Una de las imágenes nítidas que tengo de mi, ya cada vez más lejana, infancia, es la de los chatarreros que recorrían nuestras calles en busca de cualquier objeto que poder vender a bajo precio en los almacenes que se dedicaban a este tipo de mercancías. Los veías deambular con su bicicleta de tres ruedas (ya no se le podría denominar “bi-cicleta”), en busca de hierros, electrodomésticos abandonados, papel de periódico, revistas, cartones. Todo les venía bien con el fin de sacar unas monedas que serían su fuente de supervivencia para ese día.
Iban desaliñados, con ropas que, en muchas ocasiones, eran botines de sus cruzadas entre desperdicios y casas de caridad. Su piel estaba ennegrecida por una mezcla de sol concentrado y falta de jabón y ducha. Era el oficio y la forma de vida que les había tocado en suerte. En mí causaban un sentimiento encontrado entre la pena y el temor. Si los miraba de lejos, sentía lástima por ellos, por el cómo los había tenido que tratar el mundo para tener que dedicarse a vivir de lo que otros no queríamos (y en aquella época había poco por desechar). Si pasaba alguno cerca de mí, esa pena se transformaba en miedo porque sus miradas eran inquietantes, duras y tenebrosas a los ojos de un niño que no terminaba de comprender que todo ello era el resultado de años de frustraciones, desengaños, olvidos y mala suerte.
Algunos de ellos terminaban con sus huesos en la barra de algún lúgubre bar de barrio, invirtiendo toda su ganancia en jarabe para olvidar. Al fin y al cabo, nadie los estaría esperando en casa para desearles buenas noches. Y así un día y otro y otro…
Con el paso del tiempo, esta figura fue desapareciendo de nuestro entorno. Se fue de puntillas, tal y como vino, y se convirtió en un recuerdo de infancia. El triste final de esta historia es que, muchos años después, esta figura ha vuelto a resurgir.

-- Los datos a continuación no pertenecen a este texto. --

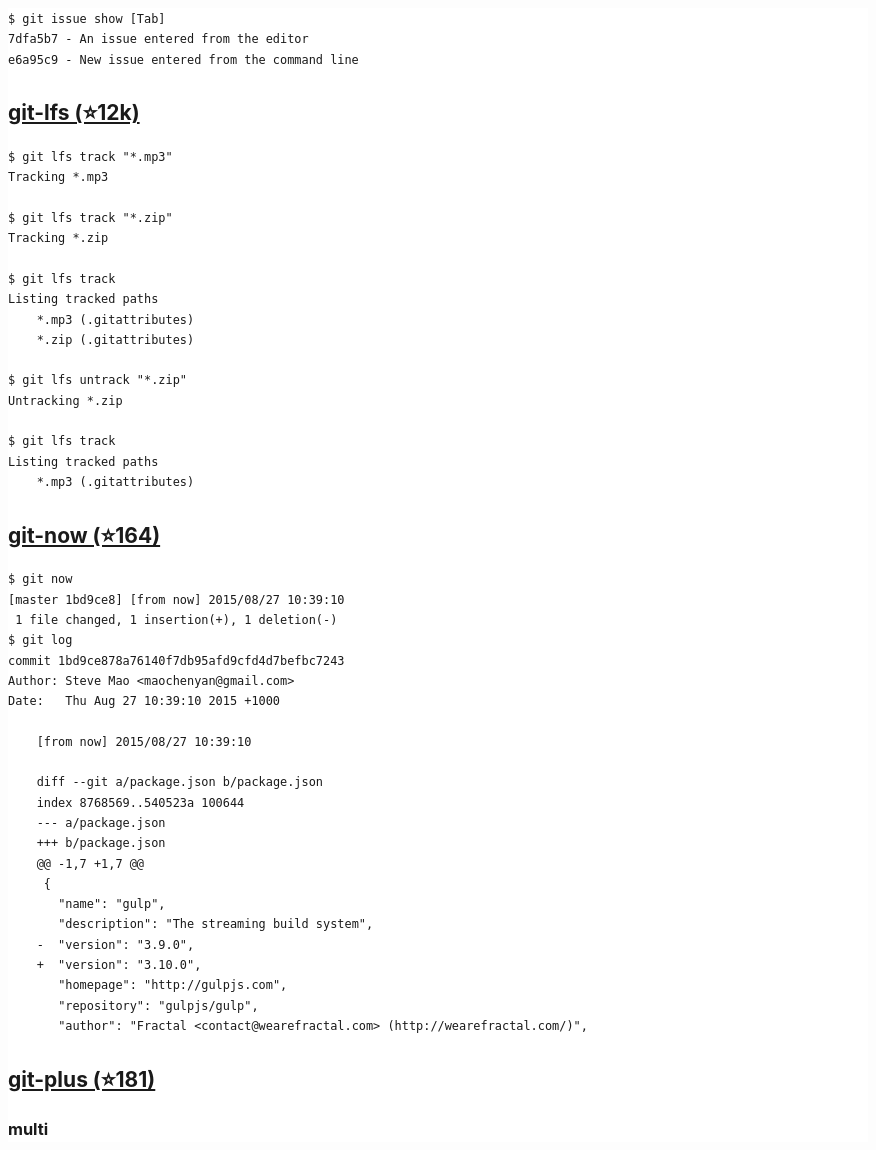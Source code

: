     $ git issue show [Tab]
    7dfa5b7 - An issue entered from the editor
    e6a95c9 - New issue entered from the command line

## [git-lfs (⭐12k)](https://github.com/github/git-lfs)

    $ git lfs track "*.mp3"
    Tracking *.mp3

    $ git lfs track "*.zip"
    Tracking *.zip

    $ git lfs track
    Listing tracked paths
        *.mp3 (.gitattributes)
        *.zip (.gitattributes)

    $ git lfs untrack "*.zip"
    Untracking *.zip

    $ git lfs track
    Listing tracked paths
        *.mp3 (.gitattributes)

## [git-now (⭐164)](https://github.com/iwata/git-now)

    $ git now
    [master 1bd9ce8] [from now] 2015/08/27 10:39:10
     1 file changed, 1 insertion(+), 1 deletion(-)
    $ git log
    commit 1bd9ce878a76140f7db95afd9cfd4d7befbc7243
    Author: Steve Mao <maochenyan@gmail.com>
    Date:   Thu Aug 27 10:39:10 2015 +1000

        [from now] 2015/08/27 10:39:10

        diff --git a/package.json b/package.json
        index 8768569..540523a 100644
        --- a/package.json
        +++ b/package.json
        @@ -1,7 +1,7 @@
         {
           "name": "gulp",
           "description": "The streaming build system",
        -  "version": "3.9.0",
        +  "version": "3.10.0",
           "homepage": "http://gulpjs.com",
           "repository": "gulpjs/gulp",
           "author": "Fractal <contact@wearefractal.com> (http://wearefractal.com/)",

## [git-plus (⭐181)](https://github.com/tkrajina/git-plus)

### multi
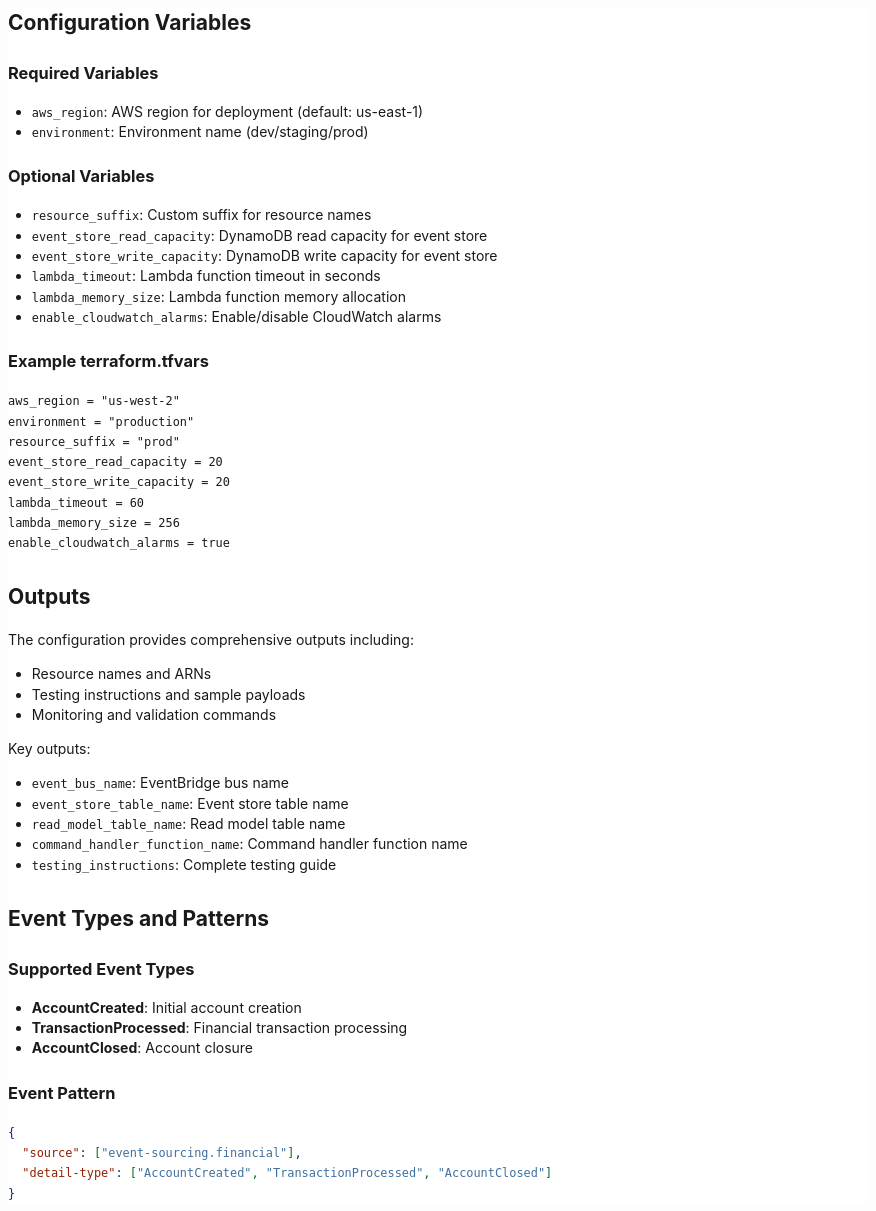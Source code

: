 ## Configuration Variables

### Required Variables
- `aws_region`: AWS region for deployment (default: us-east-1)
- `environment`: Environment name (dev/staging/prod)

### Optional Variables
- `resource_suffix`: Custom suffix for resource names
- `event_store_read_capacity`: DynamoDB read capacity for event store
- `event_store_write_capacity`: DynamoDB write capacity for event store
- `lambda_timeout`: Lambda function timeout in seconds
- `lambda_memory_size`: Lambda function memory allocation
- `enable_cloudwatch_alarms`: Enable/disable CloudWatch alarms

### Example terraform.tfvars

```hcl
aws_region = "us-west-2"
environment = "production"
resource_suffix = "prod"
event_store_read_capacity = 20
event_store_write_capacity = 20
lambda_timeout = 60
lambda_memory_size = 256
enable_cloudwatch_alarms = true
```

## Outputs

The configuration provides comprehensive outputs including:
- Resource names and ARNs
- Testing instructions and sample payloads
- Monitoring and validation commands

Key outputs:
- `event_bus_name`: EventBridge bus name
- `event_store_table_name`: Event store table name
- `read_model_table_name`: Read model table name
- `command_handler_function_name`: Command handler function name
- `testing_instructions`: Complete testing guide

## Event Types and Patterns

### Supported Event Types
- **AccountCreated**: Initial account creation
- **TransactionProcessed**: Financial transaction processing
- **AccountClosed**: Account closure

### Event Pattern
```json
{
  "source": ["event-sourcing.financial"],
  "detail-type": ["AccountCreated", "TransactionProcessed", "AccountClosed"]
}
```
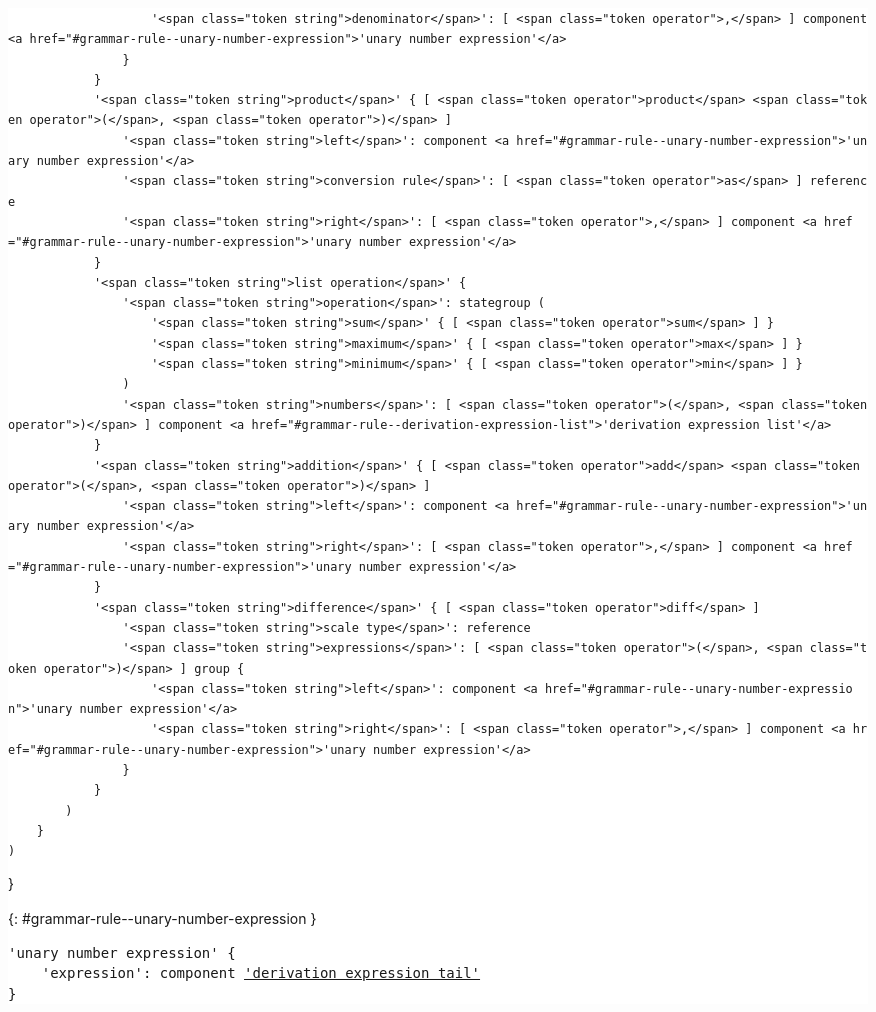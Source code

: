 						'<span class="token string">denominator</span>': [ <span class="token operator">,</span> ] component <a href="#grammar-rule--unary-number-expression">'unary number expression'</a>
					}
				}
				'<span class="token string">product</span>' { [ <span class="token operator">product</span> <span class="token operator">(</span>, <span class="token operator">)</span> ]
					'<span class="token string">left</span>': component <a href="#grammar-rule--unary-number-expression">'unary number expression'</a>
					'<span class="token string">conversion rule</span>': [ <span class="token operator">as</span> ] reference
					'<span class="token string">right</span>': [ <span class="token operator">,</span> ] component <a href="#grammar-rule--unary-number-expression">'unary number expression'</a>
				}
				'<span class="token string">list operation</span>' {
					'<span class="token string">operation</span>': stategroup (
						'<span class="token string">sum</span>' { [ <span class="token operator">sum</span> ] }
						'<span class="token string">maximum</span>' { [ <span class="token operator">max</span> ] }
						'<span class="token string">minimum</span>' { [ <span class="token operator">min</span> ] }
					)
					'<span class="token string">numbers</span>': [ <span class="token operator">(</span>, <span class="token operator">)</span> ] component <a href="#grammar-rule--derivation-expression-list">'derivation expression list'</a>
				}
				'<span class="token string">addition</span>' { [ <span class="token operator">add</span> <span class="token operator">(</span>, <span class="token operator">)</span> ]
					'<span class="token string">left</span>': component <a href="#grammar-rule--unary-number-expression">'unary number expression'</a>
					'<span class="token string">right</span>': [ <span class="token operator">,</span> ] component <a href="#grammar-rule--unary-number-expression">'unary number expression'</a>
				}
				'<span class="token string">difference</span>' { [ <span class="token operator">diff</span> ]
					'<span class="token string">scale type</span>': reference
					'<span class="token string">expressions</span>': [ <span class="token operator">(</span>, <span class="token operator">)</span> ] group {
						'<span class="token string">left</span>': component <a href="#grammar-rule--unary-number-expression">'unary number expression'</a>
						'<span class="token string">right</span>': [ <span class="token operator">,</span> ] component <a href="#grammar-rule--unary-number-expression">'unary number expression'</a>
					}
				}
			)
		}
	)
}
</pre>
</div>
</div>

{: #grammar-rule--unary-number-expression }
<div class="language-js highlighter-rouge">
<div class="highlight">
<pre class="highlight language-js code-custom">
'<span class="token string">unary number expression</span>' {
	'<span class="token string">expression</span>': component <a href="#grammar-rule--derivation-expression-tail">'derivation expression tail'</a>
}
</pre>
</div>
</div>
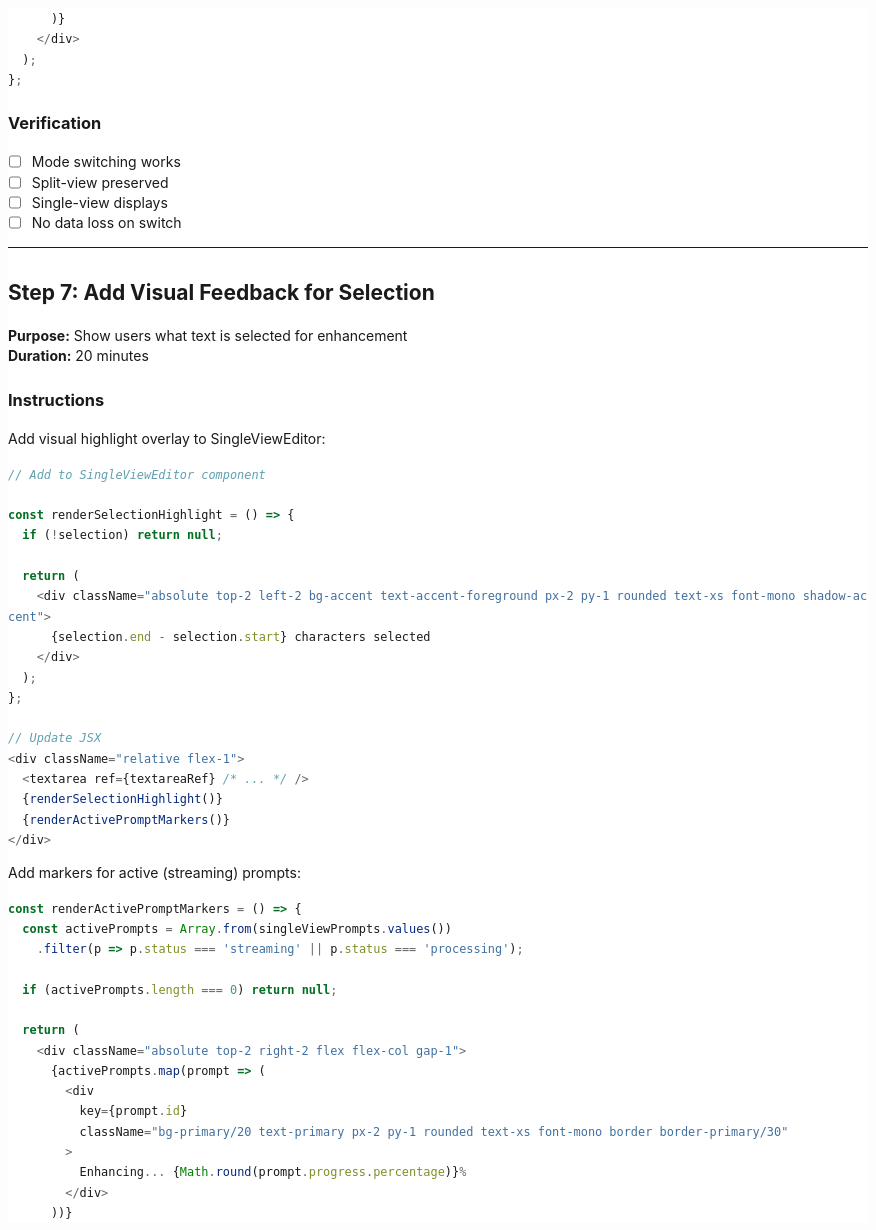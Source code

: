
 ```typescript
      )}
    </div>
  );
};
```

### Verification
- [ ] Mode switching works
- [ ] Split-view preserved
- [ ] Single-view displays
- [ ] No data loss on switch

---

## Step 7: Add Visual Feedback for Selection

**Purpose:** Show users what text is selected for enhancement  
**Duration:** 20 minutes

### Instructions

Add visual highlight overlay to SingleViewEditor:

```typescript
// Add to SingleViewEditor component

const renderSelectionHighlight = () => {
  if (!selection) return null;
  
  return (
    <div className="absolute top-2 left-2 bg-accent text-accent-foreground px-2 py-1 rounded text-xs font-mono shadow-accent">
      {selection.end - selection.start} characters selected
    </div>
  );
};

// Update JSX
<div className="relative flex-1">
  <textarea ref={textareaRef} /* ... */ />
  {renderSelectionHighlight()}
  {renderActivePromptMarkers()}
</div>
```

Add markers for active (streaming) prompts:

```typescript
const renderActivePromptMarkers = () => {
  const activePrompts = Array.from(singleViewPrompts.values())
    .filter(p => p.status === 'streaming' || p.status === 'processing');
  
  if (activePrompts.length === 0) return null;
  
  return (
    <div className="absolute top-2 right-2 flex flex-col gap-1">
      {activePrompts.map(prompt => (
        <div
          key={prompt.id}
          className="bg-primary/20 text-primary px-2 py-1 rounded text-xs font-mono border border-primary/30"
        >
          Enhancing... {Math.round(prompt.progress.percentage)}%
        </div>
      ))}
```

De nuevo los puedo ver revolviendo entre la basura y los desechos de una sociedad injusta, en busca de los mismos tesoros que se afanaban por encontrar hace mucho tiempo. Pero ahora es distinto. A pesar de que sus miradas siguen siendo duras, el miedo no aparece entre mis sentimientos. Pero si que siento pena. La siento por ellos; por su porción de destino envenenado que les ha tocado en suerte, pero también siento esa pena por mí. Ese miedo que he perdido termina por confirmarme que el niño que era se marchó hace ya mucho, mucho tiempo.
Maria Angeles escribió:
ResponderEliminarNo creas que se fueron, vivían vidas miserables en barrios alejados, escondidos de miradas que reprochan. Ahora el perfil ha cambiado, son nuestros vecinos los que salen a la calle a mendigar lo que este Estado del Bienestar" les niega. Yo si siento miedo, miedo de pensar que esos chatarreros podemos ser cualquiera...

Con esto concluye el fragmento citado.